I don't know if this problem has anything to do with mantel's problem, but if the graph doesn't have a cycle of degree $> 3$ then the graph can have a cycle of degree $3$. I tried a few small cases like $n = 1 ; n= 2 ;....$ then predict the answer to this problem is $3n$ . I hope I can get some help from everyone because I have no idea about this problem. Sorry for my ignorance!

Answer 1

Take such a graph, $G$, with possible triangles but no cycles length $4$ or greater.

Transform it into a new graph, $G'$ by taking each triangle and adding a new vertex and transforming it into a claw, that is to say... given a triangle $a,b,c$ with edges $ab,ac,bc$ replace it with vertices $a,b,c$ and a new vertex $x$ with edges $ax,bx,cx$.

transforms into

Now... one can easily see that such a transformation does not change the total number of edges. Further, this transformation removes all 3-cycles and since there were no cycles of length greater than 3 will then as a result have no cycles at all. The resulting graph is going to be a tree if connected and a forest in general.

The total number of vertices of the new graph will depend on the number of triangles of the original graph. The more triangles, the more vertices added.

Note that given a pair of vertices who are involved in a triangle together, they could only be in one triangle simultaneously since otherwise they would form a 4-cycle or greater.

Now, we hope to be able to describe every triangle in our original graph by some collection of disjoint pairs of vertices. A sketch of a proof might be to consider $G'$ and start contracting vertices starting from the leaves (which are guaranteed to exist by the fact $G'$ is a forest and has no cycles). Once you reach what was a triangle, you wait until two (or more) vertices of the original triangle are both ready to be contracted towards the corresponding newly added vertex for the triangle. Contracting them both, you can take note of them and these will be one of the pairs for the list of disjoint pairs of vertices used for describing our collection of triangles.

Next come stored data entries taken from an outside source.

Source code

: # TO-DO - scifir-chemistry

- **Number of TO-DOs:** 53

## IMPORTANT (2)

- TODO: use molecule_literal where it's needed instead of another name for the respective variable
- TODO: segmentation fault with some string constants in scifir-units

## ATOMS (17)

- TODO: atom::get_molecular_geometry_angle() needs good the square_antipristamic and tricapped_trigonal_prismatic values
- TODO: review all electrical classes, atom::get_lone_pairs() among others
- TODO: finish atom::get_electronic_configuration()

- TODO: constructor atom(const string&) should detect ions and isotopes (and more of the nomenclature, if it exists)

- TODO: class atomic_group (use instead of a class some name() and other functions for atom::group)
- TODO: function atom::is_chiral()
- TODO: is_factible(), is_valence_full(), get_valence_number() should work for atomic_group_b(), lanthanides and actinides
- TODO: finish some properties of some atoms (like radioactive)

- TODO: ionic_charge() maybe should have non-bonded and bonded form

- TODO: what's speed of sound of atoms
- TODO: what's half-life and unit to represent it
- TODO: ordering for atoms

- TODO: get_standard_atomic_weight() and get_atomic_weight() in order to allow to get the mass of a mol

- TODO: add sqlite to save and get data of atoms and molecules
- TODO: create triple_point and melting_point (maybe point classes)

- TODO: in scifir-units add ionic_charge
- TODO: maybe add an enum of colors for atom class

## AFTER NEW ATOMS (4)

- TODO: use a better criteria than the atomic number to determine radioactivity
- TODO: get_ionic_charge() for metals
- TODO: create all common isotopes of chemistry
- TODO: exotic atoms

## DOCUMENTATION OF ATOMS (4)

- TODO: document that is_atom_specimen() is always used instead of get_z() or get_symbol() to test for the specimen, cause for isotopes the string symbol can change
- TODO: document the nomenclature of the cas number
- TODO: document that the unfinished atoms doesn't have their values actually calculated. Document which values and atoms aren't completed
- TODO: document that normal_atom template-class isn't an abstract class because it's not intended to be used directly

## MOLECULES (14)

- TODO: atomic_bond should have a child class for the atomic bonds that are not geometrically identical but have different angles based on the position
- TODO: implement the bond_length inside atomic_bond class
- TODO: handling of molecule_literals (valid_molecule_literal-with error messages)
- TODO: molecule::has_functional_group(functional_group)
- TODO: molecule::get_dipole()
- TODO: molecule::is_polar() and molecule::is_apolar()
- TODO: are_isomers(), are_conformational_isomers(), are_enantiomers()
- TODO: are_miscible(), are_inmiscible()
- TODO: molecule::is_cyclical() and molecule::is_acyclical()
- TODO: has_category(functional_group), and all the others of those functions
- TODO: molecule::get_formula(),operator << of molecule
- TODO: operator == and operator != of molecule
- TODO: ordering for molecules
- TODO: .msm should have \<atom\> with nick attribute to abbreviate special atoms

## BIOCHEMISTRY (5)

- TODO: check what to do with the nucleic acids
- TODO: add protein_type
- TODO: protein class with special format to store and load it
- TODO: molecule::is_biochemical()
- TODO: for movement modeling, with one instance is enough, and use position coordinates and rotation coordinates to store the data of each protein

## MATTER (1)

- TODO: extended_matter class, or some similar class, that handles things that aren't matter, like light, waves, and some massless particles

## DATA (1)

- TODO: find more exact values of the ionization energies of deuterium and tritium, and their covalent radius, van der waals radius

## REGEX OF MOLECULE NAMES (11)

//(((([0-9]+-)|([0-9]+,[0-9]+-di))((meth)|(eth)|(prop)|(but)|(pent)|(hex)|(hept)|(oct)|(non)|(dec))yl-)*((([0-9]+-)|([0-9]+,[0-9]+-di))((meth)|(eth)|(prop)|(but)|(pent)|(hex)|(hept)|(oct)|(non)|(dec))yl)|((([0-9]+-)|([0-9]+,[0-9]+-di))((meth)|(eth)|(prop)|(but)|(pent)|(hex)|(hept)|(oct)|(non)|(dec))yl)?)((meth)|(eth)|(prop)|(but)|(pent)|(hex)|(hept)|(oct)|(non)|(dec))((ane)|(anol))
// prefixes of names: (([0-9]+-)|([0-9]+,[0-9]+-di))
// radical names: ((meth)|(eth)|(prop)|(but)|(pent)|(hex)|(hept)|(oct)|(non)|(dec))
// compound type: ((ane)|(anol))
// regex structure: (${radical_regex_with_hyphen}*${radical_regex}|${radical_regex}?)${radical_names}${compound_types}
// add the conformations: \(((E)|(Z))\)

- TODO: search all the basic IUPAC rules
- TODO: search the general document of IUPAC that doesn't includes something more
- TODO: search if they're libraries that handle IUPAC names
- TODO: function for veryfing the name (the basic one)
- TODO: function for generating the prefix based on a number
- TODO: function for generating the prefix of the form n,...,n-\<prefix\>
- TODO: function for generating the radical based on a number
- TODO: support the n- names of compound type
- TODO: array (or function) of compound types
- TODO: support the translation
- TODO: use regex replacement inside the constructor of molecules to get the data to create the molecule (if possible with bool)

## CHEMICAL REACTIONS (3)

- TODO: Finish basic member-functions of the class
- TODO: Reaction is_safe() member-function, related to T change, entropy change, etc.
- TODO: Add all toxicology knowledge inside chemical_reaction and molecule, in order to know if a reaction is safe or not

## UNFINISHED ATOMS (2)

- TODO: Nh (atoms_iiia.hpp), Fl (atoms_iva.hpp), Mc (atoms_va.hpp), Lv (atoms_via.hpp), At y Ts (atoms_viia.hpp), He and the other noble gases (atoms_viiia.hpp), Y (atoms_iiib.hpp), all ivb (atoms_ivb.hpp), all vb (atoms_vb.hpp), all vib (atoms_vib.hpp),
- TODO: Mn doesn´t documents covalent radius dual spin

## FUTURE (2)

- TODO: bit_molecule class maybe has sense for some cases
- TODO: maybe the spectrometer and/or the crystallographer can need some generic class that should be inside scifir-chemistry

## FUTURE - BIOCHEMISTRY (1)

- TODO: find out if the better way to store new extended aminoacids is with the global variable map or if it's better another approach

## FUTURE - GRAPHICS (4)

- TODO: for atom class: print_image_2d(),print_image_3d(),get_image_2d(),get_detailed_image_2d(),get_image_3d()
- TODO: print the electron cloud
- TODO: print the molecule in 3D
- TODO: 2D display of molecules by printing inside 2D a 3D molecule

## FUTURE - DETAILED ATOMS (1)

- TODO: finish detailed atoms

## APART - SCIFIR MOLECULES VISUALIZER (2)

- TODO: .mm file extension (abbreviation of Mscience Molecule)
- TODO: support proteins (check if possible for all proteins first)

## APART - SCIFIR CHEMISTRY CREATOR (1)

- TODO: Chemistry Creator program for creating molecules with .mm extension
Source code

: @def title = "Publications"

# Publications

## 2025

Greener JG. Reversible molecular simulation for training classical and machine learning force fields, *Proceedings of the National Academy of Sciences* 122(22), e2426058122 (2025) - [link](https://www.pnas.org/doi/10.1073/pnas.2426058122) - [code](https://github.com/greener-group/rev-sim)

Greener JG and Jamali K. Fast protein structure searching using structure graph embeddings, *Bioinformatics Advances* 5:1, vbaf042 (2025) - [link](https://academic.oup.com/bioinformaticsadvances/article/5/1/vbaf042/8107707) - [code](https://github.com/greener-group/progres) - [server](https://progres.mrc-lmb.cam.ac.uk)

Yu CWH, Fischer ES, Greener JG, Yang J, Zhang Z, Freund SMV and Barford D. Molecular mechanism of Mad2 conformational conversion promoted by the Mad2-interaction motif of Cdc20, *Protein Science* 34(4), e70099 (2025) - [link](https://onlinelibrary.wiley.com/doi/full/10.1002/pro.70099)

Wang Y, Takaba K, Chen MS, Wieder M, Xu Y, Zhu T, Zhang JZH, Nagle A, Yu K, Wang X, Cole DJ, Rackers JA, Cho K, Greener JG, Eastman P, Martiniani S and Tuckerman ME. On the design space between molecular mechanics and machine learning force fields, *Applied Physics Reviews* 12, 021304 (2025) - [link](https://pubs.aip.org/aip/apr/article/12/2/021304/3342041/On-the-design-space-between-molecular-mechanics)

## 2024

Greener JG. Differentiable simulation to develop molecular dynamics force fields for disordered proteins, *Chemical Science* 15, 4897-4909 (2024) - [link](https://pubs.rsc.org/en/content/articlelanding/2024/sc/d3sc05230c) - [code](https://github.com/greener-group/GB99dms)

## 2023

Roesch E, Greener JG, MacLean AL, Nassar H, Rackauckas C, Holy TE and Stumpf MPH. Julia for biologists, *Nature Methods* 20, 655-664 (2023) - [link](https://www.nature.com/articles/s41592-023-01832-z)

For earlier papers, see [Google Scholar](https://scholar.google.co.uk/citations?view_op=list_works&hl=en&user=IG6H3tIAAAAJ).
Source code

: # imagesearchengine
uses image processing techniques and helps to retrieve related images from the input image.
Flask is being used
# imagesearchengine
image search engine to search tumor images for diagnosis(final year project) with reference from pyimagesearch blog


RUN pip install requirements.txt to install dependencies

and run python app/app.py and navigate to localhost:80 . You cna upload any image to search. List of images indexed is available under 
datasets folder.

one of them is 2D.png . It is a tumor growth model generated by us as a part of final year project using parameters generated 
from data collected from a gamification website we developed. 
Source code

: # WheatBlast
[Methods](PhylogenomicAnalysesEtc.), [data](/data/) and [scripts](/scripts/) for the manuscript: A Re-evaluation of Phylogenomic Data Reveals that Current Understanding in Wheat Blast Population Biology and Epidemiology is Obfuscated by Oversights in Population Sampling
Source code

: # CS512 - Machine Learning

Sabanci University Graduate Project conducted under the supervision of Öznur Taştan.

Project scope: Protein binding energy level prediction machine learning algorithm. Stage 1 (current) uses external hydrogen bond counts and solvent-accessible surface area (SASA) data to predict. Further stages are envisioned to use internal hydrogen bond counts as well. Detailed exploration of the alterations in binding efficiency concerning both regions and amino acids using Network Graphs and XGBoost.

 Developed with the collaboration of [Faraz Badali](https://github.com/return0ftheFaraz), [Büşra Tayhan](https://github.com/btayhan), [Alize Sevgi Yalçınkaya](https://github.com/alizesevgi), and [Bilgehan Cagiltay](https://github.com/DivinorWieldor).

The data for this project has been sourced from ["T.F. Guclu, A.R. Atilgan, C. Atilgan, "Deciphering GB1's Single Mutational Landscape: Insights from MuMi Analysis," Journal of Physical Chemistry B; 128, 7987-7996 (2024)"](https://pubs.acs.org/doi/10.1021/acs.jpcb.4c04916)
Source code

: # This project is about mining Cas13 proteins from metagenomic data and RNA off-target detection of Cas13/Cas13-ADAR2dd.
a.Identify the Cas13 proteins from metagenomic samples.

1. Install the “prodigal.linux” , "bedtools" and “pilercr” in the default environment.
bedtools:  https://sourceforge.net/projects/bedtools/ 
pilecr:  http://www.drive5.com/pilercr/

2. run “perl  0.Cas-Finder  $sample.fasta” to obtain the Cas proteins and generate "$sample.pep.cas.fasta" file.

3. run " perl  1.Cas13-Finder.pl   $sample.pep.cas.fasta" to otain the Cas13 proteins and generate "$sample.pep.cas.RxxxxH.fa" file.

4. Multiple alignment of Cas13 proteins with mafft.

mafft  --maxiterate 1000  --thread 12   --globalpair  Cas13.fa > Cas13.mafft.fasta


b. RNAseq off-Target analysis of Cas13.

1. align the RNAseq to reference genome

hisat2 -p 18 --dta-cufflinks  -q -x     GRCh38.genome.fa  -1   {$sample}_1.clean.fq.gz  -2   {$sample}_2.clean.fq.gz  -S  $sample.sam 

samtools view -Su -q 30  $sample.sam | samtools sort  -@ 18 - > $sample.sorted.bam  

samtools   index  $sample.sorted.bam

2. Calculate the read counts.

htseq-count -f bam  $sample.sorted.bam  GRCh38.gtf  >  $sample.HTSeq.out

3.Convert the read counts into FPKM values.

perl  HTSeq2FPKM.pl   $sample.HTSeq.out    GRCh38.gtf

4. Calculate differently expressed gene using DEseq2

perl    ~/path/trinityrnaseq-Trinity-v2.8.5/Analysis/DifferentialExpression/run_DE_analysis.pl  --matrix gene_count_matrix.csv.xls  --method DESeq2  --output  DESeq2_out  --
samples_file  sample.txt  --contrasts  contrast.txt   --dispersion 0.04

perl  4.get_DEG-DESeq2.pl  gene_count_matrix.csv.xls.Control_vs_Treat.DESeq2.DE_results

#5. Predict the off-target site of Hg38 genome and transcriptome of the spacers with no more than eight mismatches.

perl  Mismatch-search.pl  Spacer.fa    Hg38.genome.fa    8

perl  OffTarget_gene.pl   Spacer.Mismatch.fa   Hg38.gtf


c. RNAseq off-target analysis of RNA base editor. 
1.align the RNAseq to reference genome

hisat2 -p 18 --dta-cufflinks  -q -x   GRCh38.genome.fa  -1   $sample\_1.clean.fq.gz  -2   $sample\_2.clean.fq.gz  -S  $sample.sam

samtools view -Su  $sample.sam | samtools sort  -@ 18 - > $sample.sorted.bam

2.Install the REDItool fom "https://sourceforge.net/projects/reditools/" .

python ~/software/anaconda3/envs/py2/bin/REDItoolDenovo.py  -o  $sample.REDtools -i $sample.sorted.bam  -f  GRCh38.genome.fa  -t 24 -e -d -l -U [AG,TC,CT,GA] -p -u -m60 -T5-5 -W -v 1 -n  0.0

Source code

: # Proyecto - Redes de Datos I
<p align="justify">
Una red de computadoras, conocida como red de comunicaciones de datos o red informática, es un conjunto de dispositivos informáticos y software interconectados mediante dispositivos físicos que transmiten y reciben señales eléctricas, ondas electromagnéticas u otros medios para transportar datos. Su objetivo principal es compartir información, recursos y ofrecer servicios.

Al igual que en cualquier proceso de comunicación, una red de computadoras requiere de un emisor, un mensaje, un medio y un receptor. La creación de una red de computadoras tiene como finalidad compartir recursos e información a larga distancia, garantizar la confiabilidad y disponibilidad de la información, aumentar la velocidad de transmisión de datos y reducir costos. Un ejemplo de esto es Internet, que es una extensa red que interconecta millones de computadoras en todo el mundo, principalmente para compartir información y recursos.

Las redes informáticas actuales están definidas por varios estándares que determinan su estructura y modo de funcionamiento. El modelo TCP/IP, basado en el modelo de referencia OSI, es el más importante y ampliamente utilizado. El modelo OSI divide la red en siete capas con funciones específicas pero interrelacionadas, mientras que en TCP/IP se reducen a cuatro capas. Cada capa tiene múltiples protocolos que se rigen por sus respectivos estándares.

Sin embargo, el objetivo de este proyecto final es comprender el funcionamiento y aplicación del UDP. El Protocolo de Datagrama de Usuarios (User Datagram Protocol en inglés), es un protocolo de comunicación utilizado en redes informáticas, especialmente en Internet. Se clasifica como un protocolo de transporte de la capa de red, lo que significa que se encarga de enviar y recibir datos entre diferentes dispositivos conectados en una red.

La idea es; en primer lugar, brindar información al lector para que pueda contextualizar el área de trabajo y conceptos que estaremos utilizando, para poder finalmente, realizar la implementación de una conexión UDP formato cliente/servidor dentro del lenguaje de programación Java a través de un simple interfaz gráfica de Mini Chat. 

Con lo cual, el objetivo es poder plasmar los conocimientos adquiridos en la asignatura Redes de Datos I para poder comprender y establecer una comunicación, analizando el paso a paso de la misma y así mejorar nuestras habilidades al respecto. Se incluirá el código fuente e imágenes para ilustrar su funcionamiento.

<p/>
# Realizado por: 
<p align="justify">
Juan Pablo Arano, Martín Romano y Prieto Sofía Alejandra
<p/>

This all being said and done, we recognize then that we can have at most $n$ disjoint pairs of vertices and so at most $n$ triangles. We will have been able to add at most $n$ vertices then when transforming from $G$ to $G'$ while not changing the number of edges.

$G'$ has at most then $2n+1+n=3n+1$ vertices and as $G'$ is a forest has at most one fewer number of edges than vertices and so has at most $3n$ edges.

As $G$ has the same number of edges as $G'$ we see then that $G$ too must have at most $3n$ edges.

As for showing this upper bound is in fact tight and attainable, as mentioned in the comments, consider a central vertex connected to $n$ otherwise disjoint triangles. Such a graph does have $2n+1$ vertices and $3n$ edges.

Answer 2

Very briefly.

Let us prove that the maximal number $|E(G)|$ of edges of a connected graph $G$ of order $|V(G)|=2n+1$ with no cycles of length greater than 3 is at most $3n$. The proof will be by induction on $n$. If a graph has no triangles then it is a tree and the number of its edges is $n-1<3n$. Let $u,v,w$ be a triangle. Then the vertices $v$ and $w$ have no common neighbor except $u$ (otherwise the graph has a cycle of length 4). The same is true for pairs of vertices $u,v$ and $u,w$. Let $G'=G/\{u,v,w\}$ be obtained from $G$ by contracting vertices $u,v,w$ to vertex $v'$ (we remove vertices $u,v,w$ and add a new vertex $v'$, where the edges incident to $v'$ each correspond to an edge incident to either $u$, or $v$, or $w$). Then $G'$ is a simple graph with no cycles of length greater than 3. We have $|V(G')|=2n+1-3+1=2(n-1)+1$ and $|E(G')|=|E(G)|-3$. By induction $|E(G')|\leq3(n-1)$, so $|E(G)|\leq3n$.